This post is about the cooking of a large, standard, supermarket chicken – one chicken, seven meals. Great for the single person, but obviously, for even a small family, one chicken isn’t going to last a week. My hope is that one or two of these meal ideas might inspire you to make your chicken go just a little further than usual.
For the most part, these are recipes without recipes, with a sprinkling of suggestions. If you need clarification, please don’t hesitate to drop me a comment.
Sunday – Roast Chicken & Stock
Method 1 – Oven
- If you can afford it, roast two chickens in the oven at the same time. It’s more economical and you’ll have more cooked chicken to use/freeze.
- Put the chickens on a rack over a large roasting pan. Or use the solid shelves that come with your oven, and put the chickens on the rack oven shelf.
- Add about 1 litre of water to the roasting tin. This will catch all the meat juices and stop them gumming up your pan over the long roasting time, and be the basis of your gravy.

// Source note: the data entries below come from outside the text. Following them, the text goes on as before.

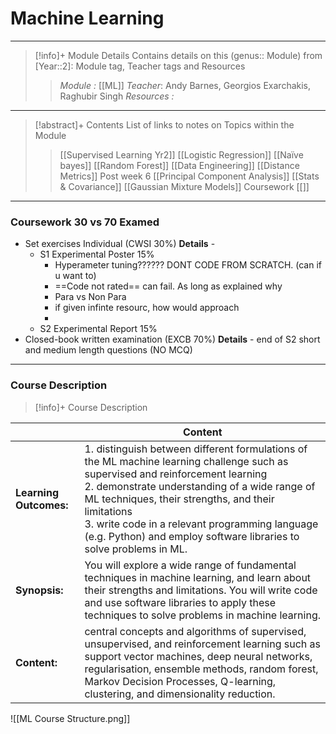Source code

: # Machine Learning 
---
> [!info]+ Module Details
> Contains details on this (genus:: Module) from [Year::2]: Module tag, Teacher tags and Resources 
> > *Module :* [[ML]]
> > *Teacher*: Andy Barnes, Georgios Exarchakis, Raghubir Singh
> > *Resources :*

---
> [!abstract]+ Contents
> List of links to notes on Topics within the Module
> 
> > [[Supervised Learning Yr2]]
> > [[Logistic Regression]]
> > [[Naïve bayes]]
> > [[Random Forest]] 
> > [[Data Engineering]]
> > [[Distance Metrics]]
> > Post week 6
> > [[Principal Component Analysis]]
> > [[Stats & Covariance]]
> > [[Gaussian Mixture Models]]
> Coursework
> > [[]]
> 


---
### Coursework 30 vs 70 Examed
- Set exercises Individual (CWSI 30%)
	**Details** -  
	- S1 Experimental Poster 15%
		- Hyperameter tuning?????? 
		  DONT CODE FROM SCRATCH. (can if u want to) 
		- ==Code not rated== can fail. As long as explained why 
		- Para vs Non Para 
		- if given infinte resourc, how would approach
		- 
	- S2 Experimental Report 15%
- Closed-book written examination (EXCB 70%)
	**Details** - end of S2  short and medium length questions (NO MCQ)
---
### Course Description

> [!info]+  Course Description
> 
|                        | Content                                                                                                                                                                                                                                                                                                                                                             |
| ---------------------- | ------------------------------------------------------------------------------------------------------------------------------------------------------------------------------------------------------------------------------------------------------------------------------------------------------------------------------------------------------------------- |
| **Learning Outcomes:** | 1. distinguish between different formulations of the ML machine learning challenge such as supervised and reinforcement learning<br>2. demonstrate understanding of a wide range of ML techniques, their strengths, and their limitations <br>3. write code in a relevant programming language (e.g. Python) and employ software libraries to solve problems in ML. |
| **Synopsis:**          | You will explore a wide range of fundamental techniques in machine learning, and learn about their strengths and limitations. You will write code and use software libraries to apply these techniques to solve problems in machine learning.                                                                                                                       |
| **Content:**           | central concepts and algorithms of supervised, unsupervised, and reinforcement learning such as support vector machines, deep neural networks, regularisation, ensemble methods, random forest, Markov Decision Processes, Q-learning, clustering, and dimensionality reduction.                                                                                    |

![[ML Course Structure.png]]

During the cooking, it will also keep your chickens moist as the oven heat turns to steam.
- Put your pan into a cold oven and turn the heat to 140°C, 120°C Fan.
- Cook your chickens for 4 hours. They will be basted to a delicious tenderness by their own fat, and the skin will crisp to parchment thinness.
- While the chicken is cooking, prepare your potatoes/stuffing/vegetables. Peel your potatoes and cut into even-sized pieces. Boil for 5 minutes, drain then allow to dry in the warm pan. When dried, shake the pan to roughen the edges, which will make for extra crispiness. Cauliflower and broccoli are simple to prepare and cook quickly and the combination of cauliflower and chicken gravy is sublime.
- After 4 hours, remove from the oven, lift the rack off the tin and cover the chickens in foil. Cover the foil with a clean cloth. NB To keep the skin crisp, remove it and set aside before covering with foil. The chickens will stay hot for quite a while, certainly long enough to roast your potatoes/cook stuffing/steam vegetables.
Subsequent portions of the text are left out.